**WHAT YOU ARE ASKED TO DO:** A single stretch of the material below is to be transcribed exactly, starting at the line with "Far from cycling" and ending after the line with "cycling as a mode".

**EXCERPTED DATA:**
%%
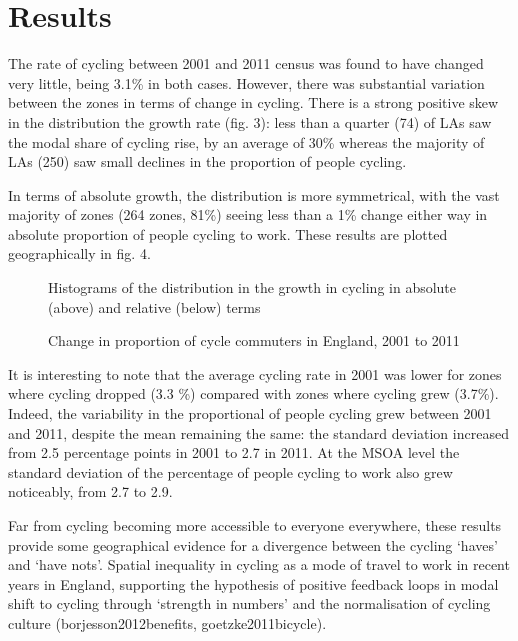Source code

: \section{Results}\label{results}

The rate of cycling between 2001 and 2011 census was found to have
changed very little, being 3.1\% in both cases. However, there was
substantial variation between the zones in terms of change in cycling.
There is a strong positive skew in the distribution the growth rate
(fig. 3): less than a quarter (74) of LAs saw the modal share of cycling
rise, by an average of 30\% whereas the majority of LAs (250) saw small
declines in the proportion of people cycling.

In terms of absolute growth, the distribution is more symmetrical, with
the vast majority of zones (264 zones, 81\%) seeing less than a 1\%
change either way in absolute proportion of people cycling to work.
These results are plotted geographically in fig. 4.

\begin{figure}[htbp]
\centering
\caption{Histograms of the distribution in the growth in cycling in
absolute (above) and relative (below) terms}
\end{figure}

\begin{figure}[htbp]
\centering
\caption{Change in proportion of cycle commuters in England, 2001 to
2011}
\end{figure}

It is interesting to note that the average cycling rate in 2001 was
lower for zones where cycling dropped (3.3 \%) compared with zones where
cycling grew (3.7\%). Indeed, the variability in the proportional of
people cycling grew between 2001 and 2011, despite the mean remaining
the same: the standard deviation increased from 2.5 percentage points in
2001 to 2.7 in 2011. At the MSOA level the standard deviation of the
percentage of people cycling to work also grew noticeably, from 2.7 to
2.9.

Far from cycling becoming more accessible to everyone everywhere, these
results provide some geographical evidence for a divergence between the
cycling `haves' and `have nots'. Spatial inequality in cycling as a mode
of travel to work in recent years in England, supporting the hypothesis
of positive feedback loops in modal shift to cycling through `strength
in numbers' and the normalisation of cycling culture
(borjesson2012benefits, goetzke2011bicycle).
%%
**RESULT FOR THIS TASK:**
Far from cycling becoming more accessible to everyone everywhere, these
results provide some geographical evidence for a divergence between the
cycling `haves' and `have nots'. Spatial inequality in cycling as a mode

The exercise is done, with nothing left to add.